Segment Start: Data extract

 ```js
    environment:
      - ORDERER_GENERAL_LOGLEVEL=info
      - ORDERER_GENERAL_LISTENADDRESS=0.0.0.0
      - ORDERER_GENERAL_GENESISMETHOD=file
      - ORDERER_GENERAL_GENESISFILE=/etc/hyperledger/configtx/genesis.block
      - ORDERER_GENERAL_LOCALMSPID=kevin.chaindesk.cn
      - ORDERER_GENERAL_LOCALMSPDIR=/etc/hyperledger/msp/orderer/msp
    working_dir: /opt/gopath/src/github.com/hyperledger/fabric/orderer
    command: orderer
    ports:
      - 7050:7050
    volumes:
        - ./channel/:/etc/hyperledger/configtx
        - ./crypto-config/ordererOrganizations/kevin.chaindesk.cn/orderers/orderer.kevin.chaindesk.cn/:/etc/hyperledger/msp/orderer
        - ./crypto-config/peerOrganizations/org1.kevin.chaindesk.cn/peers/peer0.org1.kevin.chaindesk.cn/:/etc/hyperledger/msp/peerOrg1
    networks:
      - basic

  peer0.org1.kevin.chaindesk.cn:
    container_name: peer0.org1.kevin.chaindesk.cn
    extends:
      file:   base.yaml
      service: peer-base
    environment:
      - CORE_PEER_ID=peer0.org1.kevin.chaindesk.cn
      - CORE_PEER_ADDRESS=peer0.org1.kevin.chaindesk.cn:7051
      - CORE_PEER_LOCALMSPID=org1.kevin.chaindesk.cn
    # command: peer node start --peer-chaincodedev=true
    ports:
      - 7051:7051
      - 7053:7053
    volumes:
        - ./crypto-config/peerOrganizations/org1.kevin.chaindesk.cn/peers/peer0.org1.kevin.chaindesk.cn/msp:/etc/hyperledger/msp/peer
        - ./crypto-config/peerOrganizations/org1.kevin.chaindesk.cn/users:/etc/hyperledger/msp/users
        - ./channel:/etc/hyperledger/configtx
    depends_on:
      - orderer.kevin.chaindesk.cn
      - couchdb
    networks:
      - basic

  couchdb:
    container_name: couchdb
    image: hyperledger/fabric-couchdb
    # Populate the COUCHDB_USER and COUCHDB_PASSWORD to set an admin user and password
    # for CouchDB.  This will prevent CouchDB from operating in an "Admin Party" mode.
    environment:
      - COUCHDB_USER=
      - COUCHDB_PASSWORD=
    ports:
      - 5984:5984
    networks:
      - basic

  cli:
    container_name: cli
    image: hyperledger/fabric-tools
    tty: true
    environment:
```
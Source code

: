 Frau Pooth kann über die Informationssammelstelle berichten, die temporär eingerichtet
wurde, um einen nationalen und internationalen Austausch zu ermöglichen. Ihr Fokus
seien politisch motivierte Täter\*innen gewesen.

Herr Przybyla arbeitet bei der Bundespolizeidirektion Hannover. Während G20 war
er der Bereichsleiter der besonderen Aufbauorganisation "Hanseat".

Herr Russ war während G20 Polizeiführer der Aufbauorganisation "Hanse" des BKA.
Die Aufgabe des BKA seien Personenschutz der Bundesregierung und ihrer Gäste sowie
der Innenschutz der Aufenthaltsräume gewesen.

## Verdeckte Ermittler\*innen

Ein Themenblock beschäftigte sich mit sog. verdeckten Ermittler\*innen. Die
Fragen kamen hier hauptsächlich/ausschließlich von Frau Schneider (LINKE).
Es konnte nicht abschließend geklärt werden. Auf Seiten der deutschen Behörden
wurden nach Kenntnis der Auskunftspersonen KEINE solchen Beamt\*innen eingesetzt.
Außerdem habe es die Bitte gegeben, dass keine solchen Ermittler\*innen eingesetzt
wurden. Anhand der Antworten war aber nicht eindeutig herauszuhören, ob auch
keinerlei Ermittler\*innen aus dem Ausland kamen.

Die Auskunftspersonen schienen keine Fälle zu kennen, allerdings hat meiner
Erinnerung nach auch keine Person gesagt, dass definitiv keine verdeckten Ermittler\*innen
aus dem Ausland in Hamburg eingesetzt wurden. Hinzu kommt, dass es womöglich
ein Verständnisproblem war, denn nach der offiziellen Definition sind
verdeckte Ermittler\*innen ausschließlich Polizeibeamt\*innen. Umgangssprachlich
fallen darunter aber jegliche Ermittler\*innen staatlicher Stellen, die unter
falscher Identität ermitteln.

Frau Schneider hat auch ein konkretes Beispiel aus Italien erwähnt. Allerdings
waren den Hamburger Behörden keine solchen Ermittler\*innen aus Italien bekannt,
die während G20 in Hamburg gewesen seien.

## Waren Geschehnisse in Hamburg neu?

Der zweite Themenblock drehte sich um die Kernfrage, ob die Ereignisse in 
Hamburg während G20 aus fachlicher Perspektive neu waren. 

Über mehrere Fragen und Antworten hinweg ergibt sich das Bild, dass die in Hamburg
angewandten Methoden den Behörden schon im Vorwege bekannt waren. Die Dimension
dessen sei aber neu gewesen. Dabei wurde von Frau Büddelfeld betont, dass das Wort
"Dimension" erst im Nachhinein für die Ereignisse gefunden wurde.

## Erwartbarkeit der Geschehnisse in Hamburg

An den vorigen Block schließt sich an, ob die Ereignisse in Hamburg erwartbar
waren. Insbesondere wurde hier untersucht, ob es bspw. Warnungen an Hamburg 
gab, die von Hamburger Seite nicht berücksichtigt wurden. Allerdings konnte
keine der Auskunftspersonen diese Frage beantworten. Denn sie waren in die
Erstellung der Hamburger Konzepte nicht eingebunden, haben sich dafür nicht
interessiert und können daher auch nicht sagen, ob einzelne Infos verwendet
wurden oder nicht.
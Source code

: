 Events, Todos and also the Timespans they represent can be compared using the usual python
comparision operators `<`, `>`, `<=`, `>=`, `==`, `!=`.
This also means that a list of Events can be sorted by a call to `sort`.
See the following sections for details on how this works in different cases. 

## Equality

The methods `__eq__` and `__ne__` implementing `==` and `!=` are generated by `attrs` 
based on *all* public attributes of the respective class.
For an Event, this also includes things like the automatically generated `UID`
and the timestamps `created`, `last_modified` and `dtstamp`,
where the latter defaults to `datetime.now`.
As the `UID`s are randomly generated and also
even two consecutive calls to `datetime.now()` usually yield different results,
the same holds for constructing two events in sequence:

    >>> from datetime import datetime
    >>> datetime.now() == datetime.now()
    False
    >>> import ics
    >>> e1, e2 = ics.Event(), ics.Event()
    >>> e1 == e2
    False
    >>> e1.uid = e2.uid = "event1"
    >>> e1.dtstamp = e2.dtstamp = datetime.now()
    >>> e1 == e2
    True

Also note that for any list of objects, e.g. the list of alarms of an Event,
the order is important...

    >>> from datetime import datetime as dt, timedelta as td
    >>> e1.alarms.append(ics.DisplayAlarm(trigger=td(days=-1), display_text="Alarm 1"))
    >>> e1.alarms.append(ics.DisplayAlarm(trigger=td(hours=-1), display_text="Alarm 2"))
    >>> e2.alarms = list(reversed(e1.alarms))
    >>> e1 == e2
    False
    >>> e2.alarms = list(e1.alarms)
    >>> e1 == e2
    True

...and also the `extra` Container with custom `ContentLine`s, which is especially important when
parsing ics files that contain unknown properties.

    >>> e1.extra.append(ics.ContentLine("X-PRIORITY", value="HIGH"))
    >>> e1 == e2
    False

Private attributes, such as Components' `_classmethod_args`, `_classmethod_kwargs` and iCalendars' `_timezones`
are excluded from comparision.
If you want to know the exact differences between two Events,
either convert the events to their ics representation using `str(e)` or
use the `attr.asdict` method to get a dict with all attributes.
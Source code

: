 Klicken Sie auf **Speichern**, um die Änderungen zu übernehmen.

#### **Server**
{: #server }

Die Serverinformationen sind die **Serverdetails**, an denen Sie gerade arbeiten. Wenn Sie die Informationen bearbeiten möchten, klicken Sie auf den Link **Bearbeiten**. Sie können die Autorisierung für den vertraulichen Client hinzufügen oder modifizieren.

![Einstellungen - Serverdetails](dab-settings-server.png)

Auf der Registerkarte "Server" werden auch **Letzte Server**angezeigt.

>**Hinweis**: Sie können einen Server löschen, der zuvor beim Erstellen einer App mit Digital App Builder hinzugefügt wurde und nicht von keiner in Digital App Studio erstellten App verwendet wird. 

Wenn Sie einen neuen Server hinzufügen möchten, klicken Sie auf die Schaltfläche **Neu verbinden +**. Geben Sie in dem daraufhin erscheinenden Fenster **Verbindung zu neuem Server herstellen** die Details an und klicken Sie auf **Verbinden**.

Segment End: Data extract

For the word "datetime", say how many lines of the listing contain it; give the number alone.

**Output**. 6